10.05Tax Treatment. Any payments made to any Party pursuant to this Section 10 shall constitute an adjustment of the Purchase Price for Tax purposes and shall be treated as such by Buyer and Seller on their Tax Returns to the greatest extent permitted by Law.
10.06Exclusive Remedy. The Parties acknowledge and agree that, after the Closing, the indemnification provisions in this Section 10 shall be the exclusive remedy of the Parties with respect to the transactions contemplated by this Agreement, except for (a) claims of Fraud or (b) equitable relief permitted by Section 9.01 and Section 11.11.
11.Miscellaneous.
11.01Governing Law. This Agreement shall be governed by the Laws of the State of Delaware without giving effect to any rule or provision thereof which would cause the application of the Law of any other state. EACH OF THE PARTIES HEREBY IRREVOCABLY WAIVES ANY AND ALL RIGHT TO TRIAL BY JURY IN ANY LEGAL PROCEEDING ARISING OUT OF OR RELATING TO THIS AGREEMENT. The Parties (a) hereby irrevocably and unconditionally submit to the jurisdiction of the state and federal courts located in Delaware for the purpose of any suit, action or other proceeding arising out of or based upon this Agreement, (b) agree not to commence any suit, action or other proceeding arising out of or based upon this Agreement except in the state and federal courts located in Delaware, and (c) hereby waive, and agree not to assert, by way of motion, as a defense, or otherwise, in any such suit, action or proceeding, any claim that it is not subject personally to the jurisdiction of the above-named courts, that its property is exempt or immune from attachment or execution, that the suit, action or proceeding is brought in an inconvenient forum, that the venue of the suit, action or proceeding is improper or that this Agreement or the subject matter hereof may not be enforced in or by such courts.
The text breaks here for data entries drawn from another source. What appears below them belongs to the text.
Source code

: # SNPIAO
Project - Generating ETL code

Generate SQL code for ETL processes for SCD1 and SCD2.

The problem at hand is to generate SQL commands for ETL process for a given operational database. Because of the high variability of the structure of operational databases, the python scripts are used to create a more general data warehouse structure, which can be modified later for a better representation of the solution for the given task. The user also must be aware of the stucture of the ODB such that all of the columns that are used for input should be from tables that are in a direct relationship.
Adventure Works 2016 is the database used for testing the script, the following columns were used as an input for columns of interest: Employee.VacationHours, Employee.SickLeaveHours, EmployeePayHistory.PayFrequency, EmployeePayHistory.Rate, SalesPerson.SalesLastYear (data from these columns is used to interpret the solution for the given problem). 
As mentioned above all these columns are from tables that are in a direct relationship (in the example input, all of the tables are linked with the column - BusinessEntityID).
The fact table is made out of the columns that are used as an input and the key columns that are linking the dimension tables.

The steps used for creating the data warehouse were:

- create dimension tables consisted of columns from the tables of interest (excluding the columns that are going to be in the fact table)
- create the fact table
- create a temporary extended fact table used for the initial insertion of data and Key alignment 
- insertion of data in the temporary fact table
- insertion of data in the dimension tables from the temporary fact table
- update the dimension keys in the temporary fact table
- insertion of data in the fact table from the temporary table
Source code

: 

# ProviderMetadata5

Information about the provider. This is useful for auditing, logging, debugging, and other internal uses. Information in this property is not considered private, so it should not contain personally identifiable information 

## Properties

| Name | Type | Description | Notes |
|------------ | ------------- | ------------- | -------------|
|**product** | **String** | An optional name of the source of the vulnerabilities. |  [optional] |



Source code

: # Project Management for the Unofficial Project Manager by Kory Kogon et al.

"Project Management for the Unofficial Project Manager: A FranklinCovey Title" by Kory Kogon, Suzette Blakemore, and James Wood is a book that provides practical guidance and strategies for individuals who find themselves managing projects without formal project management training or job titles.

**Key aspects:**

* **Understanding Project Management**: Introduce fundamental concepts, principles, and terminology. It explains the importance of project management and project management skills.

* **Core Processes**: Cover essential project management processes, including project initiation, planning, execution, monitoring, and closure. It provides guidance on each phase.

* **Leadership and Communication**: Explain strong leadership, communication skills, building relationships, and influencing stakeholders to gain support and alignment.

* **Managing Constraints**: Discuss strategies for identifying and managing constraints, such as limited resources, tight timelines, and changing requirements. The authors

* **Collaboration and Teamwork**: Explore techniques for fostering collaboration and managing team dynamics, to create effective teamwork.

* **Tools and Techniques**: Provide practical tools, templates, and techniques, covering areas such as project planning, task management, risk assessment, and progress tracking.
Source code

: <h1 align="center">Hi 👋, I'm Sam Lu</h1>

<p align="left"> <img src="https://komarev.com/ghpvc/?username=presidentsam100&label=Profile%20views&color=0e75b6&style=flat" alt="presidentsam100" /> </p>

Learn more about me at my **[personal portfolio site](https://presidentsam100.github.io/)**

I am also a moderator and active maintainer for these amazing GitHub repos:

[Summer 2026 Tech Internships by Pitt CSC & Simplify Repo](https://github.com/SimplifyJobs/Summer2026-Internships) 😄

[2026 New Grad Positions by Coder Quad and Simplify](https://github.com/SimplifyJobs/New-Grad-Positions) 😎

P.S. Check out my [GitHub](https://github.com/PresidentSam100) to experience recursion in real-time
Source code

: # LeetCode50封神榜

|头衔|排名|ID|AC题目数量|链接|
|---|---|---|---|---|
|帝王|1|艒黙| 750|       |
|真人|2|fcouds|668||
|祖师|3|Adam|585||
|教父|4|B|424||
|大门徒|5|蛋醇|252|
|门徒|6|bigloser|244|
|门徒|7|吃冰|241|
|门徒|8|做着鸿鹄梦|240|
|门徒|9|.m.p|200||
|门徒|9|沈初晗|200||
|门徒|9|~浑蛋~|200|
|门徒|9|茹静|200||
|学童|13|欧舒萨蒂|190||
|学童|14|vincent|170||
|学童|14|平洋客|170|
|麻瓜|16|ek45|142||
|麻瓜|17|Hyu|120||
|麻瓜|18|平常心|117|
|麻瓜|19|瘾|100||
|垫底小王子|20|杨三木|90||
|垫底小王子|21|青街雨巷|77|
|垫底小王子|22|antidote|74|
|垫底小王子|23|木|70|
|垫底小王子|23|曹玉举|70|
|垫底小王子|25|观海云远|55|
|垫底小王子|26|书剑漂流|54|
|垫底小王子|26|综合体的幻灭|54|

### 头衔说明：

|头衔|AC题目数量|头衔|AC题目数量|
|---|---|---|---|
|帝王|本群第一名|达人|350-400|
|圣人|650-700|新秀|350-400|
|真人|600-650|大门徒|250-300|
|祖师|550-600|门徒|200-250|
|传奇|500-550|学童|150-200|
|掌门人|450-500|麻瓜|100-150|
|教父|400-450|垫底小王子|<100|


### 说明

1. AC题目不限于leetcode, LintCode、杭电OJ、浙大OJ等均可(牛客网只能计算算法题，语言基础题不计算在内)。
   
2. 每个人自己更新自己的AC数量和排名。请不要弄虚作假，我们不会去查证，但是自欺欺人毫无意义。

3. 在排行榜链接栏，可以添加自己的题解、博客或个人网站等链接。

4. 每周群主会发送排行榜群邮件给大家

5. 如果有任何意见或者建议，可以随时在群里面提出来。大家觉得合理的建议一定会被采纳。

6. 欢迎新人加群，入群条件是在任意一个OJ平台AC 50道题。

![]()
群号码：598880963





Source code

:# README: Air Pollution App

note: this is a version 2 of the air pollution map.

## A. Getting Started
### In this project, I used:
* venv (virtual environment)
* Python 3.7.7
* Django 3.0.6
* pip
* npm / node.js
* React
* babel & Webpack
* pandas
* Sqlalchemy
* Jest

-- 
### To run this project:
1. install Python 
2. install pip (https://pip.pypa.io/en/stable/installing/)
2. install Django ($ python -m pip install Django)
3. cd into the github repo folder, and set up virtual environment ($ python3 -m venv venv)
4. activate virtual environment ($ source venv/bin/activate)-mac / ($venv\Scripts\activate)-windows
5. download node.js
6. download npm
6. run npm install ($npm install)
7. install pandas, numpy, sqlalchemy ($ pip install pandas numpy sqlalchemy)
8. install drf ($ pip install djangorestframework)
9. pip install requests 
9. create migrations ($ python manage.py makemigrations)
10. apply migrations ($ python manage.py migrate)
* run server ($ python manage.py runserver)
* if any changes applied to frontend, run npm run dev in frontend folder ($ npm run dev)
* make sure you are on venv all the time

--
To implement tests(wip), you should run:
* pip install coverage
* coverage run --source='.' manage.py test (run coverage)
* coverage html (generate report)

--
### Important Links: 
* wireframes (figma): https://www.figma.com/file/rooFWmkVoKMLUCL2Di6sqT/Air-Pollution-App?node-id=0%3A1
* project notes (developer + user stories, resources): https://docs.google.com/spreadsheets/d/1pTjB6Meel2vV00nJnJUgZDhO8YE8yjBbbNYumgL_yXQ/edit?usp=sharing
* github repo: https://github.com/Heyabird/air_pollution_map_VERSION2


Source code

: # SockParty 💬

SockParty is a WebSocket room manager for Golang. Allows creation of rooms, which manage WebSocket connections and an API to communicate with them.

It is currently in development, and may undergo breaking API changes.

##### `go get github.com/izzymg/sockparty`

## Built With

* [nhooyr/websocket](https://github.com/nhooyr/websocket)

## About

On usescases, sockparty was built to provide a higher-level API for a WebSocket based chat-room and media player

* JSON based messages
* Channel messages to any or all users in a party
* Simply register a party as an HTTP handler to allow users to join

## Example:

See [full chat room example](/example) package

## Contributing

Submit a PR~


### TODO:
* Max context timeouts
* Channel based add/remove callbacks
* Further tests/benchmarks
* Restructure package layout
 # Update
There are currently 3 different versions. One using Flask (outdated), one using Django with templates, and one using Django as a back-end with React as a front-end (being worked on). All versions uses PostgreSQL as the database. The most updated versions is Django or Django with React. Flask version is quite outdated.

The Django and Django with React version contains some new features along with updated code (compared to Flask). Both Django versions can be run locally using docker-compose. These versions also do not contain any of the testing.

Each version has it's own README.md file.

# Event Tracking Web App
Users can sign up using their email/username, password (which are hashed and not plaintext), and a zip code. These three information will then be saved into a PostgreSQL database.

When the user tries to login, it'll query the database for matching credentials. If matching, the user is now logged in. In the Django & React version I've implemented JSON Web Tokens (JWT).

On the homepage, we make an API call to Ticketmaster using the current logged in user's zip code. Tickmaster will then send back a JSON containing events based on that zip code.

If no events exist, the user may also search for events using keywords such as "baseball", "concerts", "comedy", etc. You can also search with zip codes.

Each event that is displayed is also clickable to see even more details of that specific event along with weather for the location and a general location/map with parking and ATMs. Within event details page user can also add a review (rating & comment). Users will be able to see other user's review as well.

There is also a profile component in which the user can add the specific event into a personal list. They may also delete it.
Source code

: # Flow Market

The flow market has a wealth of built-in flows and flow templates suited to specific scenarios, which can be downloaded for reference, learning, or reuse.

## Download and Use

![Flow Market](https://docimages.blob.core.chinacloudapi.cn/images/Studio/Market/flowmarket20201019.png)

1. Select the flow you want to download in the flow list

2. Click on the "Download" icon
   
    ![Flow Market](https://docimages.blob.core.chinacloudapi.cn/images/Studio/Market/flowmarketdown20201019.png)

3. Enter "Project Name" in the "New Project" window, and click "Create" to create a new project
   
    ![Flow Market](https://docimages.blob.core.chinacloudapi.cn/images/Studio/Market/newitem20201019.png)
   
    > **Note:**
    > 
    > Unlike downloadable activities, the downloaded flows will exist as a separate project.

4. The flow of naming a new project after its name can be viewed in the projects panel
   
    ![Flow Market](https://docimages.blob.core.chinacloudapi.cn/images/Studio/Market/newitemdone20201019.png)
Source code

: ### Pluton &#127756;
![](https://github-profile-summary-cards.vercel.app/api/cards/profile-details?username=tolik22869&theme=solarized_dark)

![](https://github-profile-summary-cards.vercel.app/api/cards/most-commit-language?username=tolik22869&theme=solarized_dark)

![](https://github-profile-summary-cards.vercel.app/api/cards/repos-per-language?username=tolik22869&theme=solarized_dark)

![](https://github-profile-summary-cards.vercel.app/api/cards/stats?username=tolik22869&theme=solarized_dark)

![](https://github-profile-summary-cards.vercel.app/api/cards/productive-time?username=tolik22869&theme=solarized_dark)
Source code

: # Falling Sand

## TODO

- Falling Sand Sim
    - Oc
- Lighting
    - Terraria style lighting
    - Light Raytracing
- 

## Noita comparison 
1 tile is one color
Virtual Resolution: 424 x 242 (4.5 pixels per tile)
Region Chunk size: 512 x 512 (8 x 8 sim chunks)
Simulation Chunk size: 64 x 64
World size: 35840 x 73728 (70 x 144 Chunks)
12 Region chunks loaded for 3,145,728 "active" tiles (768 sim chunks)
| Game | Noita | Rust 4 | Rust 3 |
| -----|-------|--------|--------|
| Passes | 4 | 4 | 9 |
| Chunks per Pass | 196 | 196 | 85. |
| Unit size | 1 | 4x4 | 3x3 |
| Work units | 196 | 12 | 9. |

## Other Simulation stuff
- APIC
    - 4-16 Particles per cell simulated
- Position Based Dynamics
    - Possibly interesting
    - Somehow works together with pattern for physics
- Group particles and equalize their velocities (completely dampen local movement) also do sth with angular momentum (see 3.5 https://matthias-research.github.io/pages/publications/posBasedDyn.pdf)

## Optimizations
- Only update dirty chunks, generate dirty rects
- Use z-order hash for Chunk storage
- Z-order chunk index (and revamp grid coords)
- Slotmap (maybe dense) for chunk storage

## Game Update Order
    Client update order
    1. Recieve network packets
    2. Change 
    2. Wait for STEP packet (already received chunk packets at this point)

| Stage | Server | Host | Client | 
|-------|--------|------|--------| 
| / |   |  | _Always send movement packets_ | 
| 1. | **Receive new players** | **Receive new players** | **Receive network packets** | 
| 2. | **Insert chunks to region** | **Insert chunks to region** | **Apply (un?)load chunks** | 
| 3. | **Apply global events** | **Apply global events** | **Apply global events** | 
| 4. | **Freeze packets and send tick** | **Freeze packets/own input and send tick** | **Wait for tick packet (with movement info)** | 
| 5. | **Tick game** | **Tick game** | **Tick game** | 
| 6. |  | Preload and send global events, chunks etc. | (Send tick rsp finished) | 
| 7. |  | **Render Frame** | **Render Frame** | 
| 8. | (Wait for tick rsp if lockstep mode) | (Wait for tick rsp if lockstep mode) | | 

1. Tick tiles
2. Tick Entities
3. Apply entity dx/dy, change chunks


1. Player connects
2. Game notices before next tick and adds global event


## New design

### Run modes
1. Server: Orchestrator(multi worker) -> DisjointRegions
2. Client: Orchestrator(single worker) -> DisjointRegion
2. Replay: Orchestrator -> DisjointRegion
11.02Entire Agreement. This Agreement (including the Annexes, Exhibits and Schedules hereto), together with the other agreements, documents and instruments referred to herein, constitutes the entire agreement of the Parties and supersedes all prior agreements and undertakings (including any indication of interest or any letter of intent entered into between the Parties), both written and oral, between the Parties with respect to the subject matter hereof and, except as otherwise expressly provided herein, is not intended to confer upon any other Person any rights or remedies hereunder. There have been and are no representations, warranties or covenants between the Parties other than those set forth or provided for in this Agreement and the other agreements and instruments referred to herein.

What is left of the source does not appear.